"""

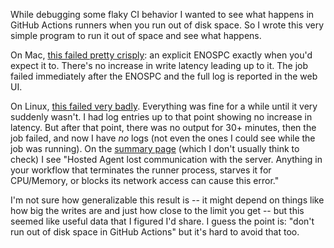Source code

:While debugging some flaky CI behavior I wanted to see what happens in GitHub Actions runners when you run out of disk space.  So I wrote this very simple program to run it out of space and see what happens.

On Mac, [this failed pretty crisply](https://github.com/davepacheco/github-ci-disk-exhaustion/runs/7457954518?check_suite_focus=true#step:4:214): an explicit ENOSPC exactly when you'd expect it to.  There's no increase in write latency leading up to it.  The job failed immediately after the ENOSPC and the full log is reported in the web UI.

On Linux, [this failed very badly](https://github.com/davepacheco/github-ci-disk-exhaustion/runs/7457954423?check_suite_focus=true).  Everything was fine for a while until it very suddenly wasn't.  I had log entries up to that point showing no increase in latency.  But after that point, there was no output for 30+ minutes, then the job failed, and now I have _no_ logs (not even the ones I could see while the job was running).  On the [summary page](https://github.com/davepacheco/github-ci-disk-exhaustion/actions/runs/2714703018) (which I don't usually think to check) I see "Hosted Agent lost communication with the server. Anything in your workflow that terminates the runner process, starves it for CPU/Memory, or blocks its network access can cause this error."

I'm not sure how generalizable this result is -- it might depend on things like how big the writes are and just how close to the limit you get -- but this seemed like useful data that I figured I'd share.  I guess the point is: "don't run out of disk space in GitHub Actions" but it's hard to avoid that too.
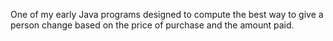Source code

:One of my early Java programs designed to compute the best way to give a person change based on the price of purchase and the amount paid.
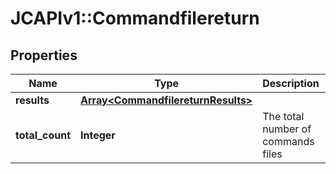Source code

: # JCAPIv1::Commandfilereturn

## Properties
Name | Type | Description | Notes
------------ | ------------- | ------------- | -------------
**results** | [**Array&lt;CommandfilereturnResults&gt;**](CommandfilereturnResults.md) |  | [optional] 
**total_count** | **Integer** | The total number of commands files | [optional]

"""

* **ACTIVITY**
Look above for the line containing "the amount paid."; output that line and all lines after it through the last one exactly, without the pictures.

* **EXPECTED ANSWER**
:One of my early Java programs designed to compute the best way to give a person change based on the price of purchase and the amount paid.
Source code

: # JCAPIv1::Commandfilereturn

## Properties
Name | Type | Description | Notes
------------ | ------------- | ------------- | -------------
**results** | [**Array&lt;CommandfilereturnResults&gt;**](CommandfilereturnResults.md) |  | [optional] 
**total_count** | **Integer** | The total number of commands files | [optional]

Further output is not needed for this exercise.